In a word, she had a refined mind, and although she treated her women as friends, yet she very frequently used to say that "she and they were not made of the same stuff."
Sometimes during the week, she would hire a carriage and take some of her girls into the country, where they used to enjoy themselves on the grass by the side of the little river. They were like a lot of girls let out from a school, and used to run races, and play childish games. They had a cold dinner on the grass, and drank cider, and went home at night with a delicious feeling of fatigue, and in the carriage they kissed Madame as their kind mother, who was full of goodness and complaisance.
The house had two entrances. At the corner there was a sort of low café, which sailors and the lower orders frequented at night, and she had two girls whose special duty it was to attend to that part of the business. With the assistance of the waiter, whose name was Frederic, and who was a short, light-haired, beardless fellow, as strong as a horse, they set the half bottles of wine and the jugs of beer on the shaky marble tables, and then, sitting astride on the customer's knees, they urged them to drink.
The three other girls (there were only five of them), formed a kind of aristocracy, and were reserved for the company on the first floor, unless they were wanted downstairs, and there was nobody on the first floor. The saloon of Jupiter, where the tradesmen used to meet, was papered in blue, and embellished with a large drawing representing Leda stretched out under the swan. That room was reached by a winding staircase, which ended at a narrow door opening onto the street, and above it, all night long a little lamp burned, behind wire bars, such as one still sees in some towns, at the foot of some shrine of a saint.

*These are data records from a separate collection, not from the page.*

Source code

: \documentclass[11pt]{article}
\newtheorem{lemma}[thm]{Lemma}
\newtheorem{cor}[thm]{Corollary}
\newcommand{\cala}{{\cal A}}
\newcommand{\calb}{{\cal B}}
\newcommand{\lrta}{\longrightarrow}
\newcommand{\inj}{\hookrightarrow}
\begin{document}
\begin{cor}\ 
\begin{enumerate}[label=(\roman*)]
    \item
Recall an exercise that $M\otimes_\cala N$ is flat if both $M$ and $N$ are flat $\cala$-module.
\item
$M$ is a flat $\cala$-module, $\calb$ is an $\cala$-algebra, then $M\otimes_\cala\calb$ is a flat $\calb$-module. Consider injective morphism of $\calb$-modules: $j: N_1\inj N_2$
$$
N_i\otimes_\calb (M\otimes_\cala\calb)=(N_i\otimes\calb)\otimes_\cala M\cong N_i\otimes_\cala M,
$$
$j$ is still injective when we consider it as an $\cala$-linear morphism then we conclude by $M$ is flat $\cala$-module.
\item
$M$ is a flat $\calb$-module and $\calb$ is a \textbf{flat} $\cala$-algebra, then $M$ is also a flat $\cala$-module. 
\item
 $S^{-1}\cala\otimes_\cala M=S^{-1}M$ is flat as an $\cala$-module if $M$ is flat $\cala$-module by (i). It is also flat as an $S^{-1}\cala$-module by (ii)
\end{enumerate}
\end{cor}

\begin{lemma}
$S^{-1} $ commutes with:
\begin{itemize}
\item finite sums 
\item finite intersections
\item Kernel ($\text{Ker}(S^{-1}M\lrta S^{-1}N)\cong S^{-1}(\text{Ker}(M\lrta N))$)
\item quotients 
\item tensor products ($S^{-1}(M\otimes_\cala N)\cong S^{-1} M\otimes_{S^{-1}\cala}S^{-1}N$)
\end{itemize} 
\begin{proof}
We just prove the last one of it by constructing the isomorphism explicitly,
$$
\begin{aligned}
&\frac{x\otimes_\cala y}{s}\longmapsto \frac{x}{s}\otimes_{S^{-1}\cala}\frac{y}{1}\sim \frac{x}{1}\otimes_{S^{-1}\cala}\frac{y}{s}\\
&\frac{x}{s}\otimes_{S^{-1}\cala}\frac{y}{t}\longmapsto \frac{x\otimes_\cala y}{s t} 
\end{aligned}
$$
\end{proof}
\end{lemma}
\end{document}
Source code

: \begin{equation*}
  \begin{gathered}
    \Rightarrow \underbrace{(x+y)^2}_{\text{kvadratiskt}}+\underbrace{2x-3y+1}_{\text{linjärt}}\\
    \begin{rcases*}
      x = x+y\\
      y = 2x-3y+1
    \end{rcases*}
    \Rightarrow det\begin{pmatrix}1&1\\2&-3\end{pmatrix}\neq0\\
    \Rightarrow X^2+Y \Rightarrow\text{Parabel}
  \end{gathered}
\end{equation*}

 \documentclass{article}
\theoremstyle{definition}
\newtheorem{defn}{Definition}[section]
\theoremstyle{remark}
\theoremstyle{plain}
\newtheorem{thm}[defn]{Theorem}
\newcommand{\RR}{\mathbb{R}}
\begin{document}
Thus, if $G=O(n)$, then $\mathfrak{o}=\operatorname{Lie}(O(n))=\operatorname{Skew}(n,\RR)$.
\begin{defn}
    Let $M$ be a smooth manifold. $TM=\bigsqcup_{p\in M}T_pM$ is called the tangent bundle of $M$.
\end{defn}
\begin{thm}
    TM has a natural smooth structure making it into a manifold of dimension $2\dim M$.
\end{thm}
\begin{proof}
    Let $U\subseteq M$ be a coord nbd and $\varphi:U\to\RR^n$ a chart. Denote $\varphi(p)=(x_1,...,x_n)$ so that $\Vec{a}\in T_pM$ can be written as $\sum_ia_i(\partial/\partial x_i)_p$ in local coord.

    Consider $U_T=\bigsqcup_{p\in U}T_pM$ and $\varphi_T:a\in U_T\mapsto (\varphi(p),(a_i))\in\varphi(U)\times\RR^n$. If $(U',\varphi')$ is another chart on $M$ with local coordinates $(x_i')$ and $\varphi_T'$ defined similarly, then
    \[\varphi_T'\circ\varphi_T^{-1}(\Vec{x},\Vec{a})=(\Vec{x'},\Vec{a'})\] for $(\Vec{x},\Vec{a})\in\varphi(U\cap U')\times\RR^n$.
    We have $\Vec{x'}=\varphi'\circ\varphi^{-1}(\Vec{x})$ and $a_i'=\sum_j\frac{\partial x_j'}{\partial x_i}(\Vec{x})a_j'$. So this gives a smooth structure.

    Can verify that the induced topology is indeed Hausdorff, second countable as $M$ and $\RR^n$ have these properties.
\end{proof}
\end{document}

The house, which was old and damp, rather smelled of mildew. At times there was an odor of Eau de Cologne in the passages, or a half open door downstairs admitted the noise of the common men sitting and drinking downstairs, to the first floor, much to the disgust of the gentlemen who were there. Madame, who was familiar with those of her customers with whom she was on friendly terms, did not leave the saloon, and took much interest in what was going on in the town, and they regularly told her all the news. Her serious conversation was a change from the ceaseless chatter of the three women; it was a rest from the obscene jokes of those stout individuals who every evening indulged in the common-place debauchery of drinking a glass of liquor in company with prostitutes.
The names of the girls on the first floor were Fernande, Raphaele, and Rosa, the Jade. As the staff was limited, Madame had endeavored that each member of it should be a pattern, an epitome of the feminine type, so that every customer might find as nearly as possible, the realization of his ideal. Fernande represented the handsome blonde; she was very tall, rather fat, and lazy; a country girl, who could not get rid of her freckles, and whose short, light, almost colorless, tow-like hair, which was like combed-out flax, barely covered her head.
Raphaele, who came from Marseilles, played the indispensable part of the handsome Jewess, and was thin, with high cheek bones, which were covered with rouge, and her black hair, which was always covered with pomatum, curled onto her forehead. Her eyes would have been handsome, if the right one had not had a speck in it. Her Roman nose came down over a square jaw, where two false upper teeth contrasted strangely with the bad color of the rest.
Rosa, the Jade, was a little roll of fat, nearly all stomach, with very short legs, and from morning till night she sang songs, which were alternately indecent or sentimental, in a harsh voice, told silly, interminable tales, and only stopped talking in order to eat, and left off eating in order to talk; she was never still, and was active as a squirrel, in spite of her fat, and of her short legs; and her laugh, which was a torrent of shrill cries, resounded here and there, ceaselessly, in a bedroom, in the loft, in the café, everywhere, and about nothing.
The two women on the ground floor, Louise, who was nick-named la Cocotte, and Flora, whom they called Balançiore, because she limped a little, the former always dressed as Liberty, with a tri-colored sash, and the other as a Spanish woman, with a string of copper coins which jingled at every step she took, in her carrotty hair, looked like cooks dressed up for the carnival. They were like all other women of the lower orders, neither uglier nor better looking than they usually are.
They looked just like servants at an inn, and they were generally called the two pumps.